That night, Puck’s mom served him a ration of shit for not picking his sister up from the after-school program like he promised. He looked at her blankly as she carried on about complete lack of responsibility and, what if something bad had happened?, until there was enough of a break for him to interject.

“Ma. Quinn had the baby.”

His mother sucked a breath, deep and overwhelmed.

“Can I see her?” she asked quietly. “My granddaughter?”

“I don’t think so.” He pushed spaghetti around his plate with his fork, making nonsense patterns with the noodles. “She’s in the area where they keep the preemies? And Quinn doesn’t even see her much. The people who are going to adopt her are with her all the time, and-”

“Forget I asked.” His mother had a faraway look on her face. “Don’t worry about it.”

That night, he went to his room and sat on his bed. He kept thinking about doing something- reaching for his iPod, or the controller to his PS3, or his guitar - but it was like his body had gone numb and tight on him. Impossible to work.

He didn’t sleep.

_

There were strict rules for visiting the NICU.

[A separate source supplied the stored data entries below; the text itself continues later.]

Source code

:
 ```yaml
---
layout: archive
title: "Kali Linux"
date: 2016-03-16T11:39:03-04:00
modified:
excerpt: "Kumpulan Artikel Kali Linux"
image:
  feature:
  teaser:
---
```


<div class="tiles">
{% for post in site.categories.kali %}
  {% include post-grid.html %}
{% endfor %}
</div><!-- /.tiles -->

Quinn could come and go anytime, except for the forty-five minutes in the morning and evening that the doctors were rounding, or if there was an emergency. (Sometimes, a sick baby stopped breathing and alarms went off everywhere.) Everyone else had to be accompanied by her, and could only enter between nine A.M. and nine P.M. Anyone who got buzzed in had to stop at the giant sinks up front and wash their hands with soap and hot water, to keep germs from getting in.

It was like a greenhouse inside, warm and filled with the tiny buds of new humans in their little incubators. The regular beeps and hums and whooshes of different machines and tubes were steady in the background, but the walls were painted a pretty beige with scenes of fish and seashells all over the place.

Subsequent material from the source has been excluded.